* Task statement: Which lines below hold the word "learning"? Report each one.

* Material provided:
··········

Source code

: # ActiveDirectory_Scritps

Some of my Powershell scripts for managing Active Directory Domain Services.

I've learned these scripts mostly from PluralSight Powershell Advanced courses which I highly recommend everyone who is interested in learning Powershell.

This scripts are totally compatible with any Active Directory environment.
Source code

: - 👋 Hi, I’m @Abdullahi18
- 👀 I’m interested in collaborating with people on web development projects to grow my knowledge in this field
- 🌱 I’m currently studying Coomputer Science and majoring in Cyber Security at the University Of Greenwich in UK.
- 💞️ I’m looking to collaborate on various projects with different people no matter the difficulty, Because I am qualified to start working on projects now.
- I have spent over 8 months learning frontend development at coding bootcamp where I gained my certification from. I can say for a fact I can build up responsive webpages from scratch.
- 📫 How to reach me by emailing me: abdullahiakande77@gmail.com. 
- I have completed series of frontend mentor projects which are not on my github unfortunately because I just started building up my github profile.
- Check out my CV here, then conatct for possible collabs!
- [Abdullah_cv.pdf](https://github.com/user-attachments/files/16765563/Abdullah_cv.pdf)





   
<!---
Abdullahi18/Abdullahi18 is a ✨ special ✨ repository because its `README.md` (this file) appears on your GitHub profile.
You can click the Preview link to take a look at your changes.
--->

··········

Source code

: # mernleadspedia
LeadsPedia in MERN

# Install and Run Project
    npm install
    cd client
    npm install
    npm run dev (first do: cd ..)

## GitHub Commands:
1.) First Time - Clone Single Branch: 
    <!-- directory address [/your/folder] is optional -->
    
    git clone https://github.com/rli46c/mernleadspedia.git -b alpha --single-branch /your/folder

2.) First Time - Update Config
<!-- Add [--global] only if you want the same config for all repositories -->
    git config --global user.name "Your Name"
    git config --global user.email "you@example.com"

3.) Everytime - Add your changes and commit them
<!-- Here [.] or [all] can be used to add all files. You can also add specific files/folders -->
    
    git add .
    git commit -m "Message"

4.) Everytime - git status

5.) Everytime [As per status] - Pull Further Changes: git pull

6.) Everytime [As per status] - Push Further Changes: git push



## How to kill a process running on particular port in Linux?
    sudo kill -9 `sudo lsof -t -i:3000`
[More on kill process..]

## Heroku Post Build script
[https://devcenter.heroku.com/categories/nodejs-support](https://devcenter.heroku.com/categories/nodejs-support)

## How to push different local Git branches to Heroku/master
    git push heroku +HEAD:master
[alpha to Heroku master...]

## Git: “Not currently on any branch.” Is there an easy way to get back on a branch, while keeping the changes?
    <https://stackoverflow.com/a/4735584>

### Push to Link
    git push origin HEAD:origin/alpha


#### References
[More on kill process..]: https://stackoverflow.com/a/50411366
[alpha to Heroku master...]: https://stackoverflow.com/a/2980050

··········

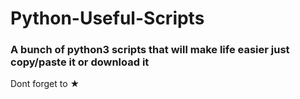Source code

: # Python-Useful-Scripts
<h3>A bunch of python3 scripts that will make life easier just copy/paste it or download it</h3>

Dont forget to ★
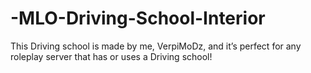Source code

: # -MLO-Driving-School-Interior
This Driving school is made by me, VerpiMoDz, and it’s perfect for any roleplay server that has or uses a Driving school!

··········

* Solution below:
I've learned these scripts mostly from PluralSight Powershell Advanced courses which I highly recommend everyone who is interested in learning Powershell.
- I have spent over 8 months learning frontend development at coding bootcamp where I gained my certification from. I can say for a fact I can build up responsive webpages from scratch.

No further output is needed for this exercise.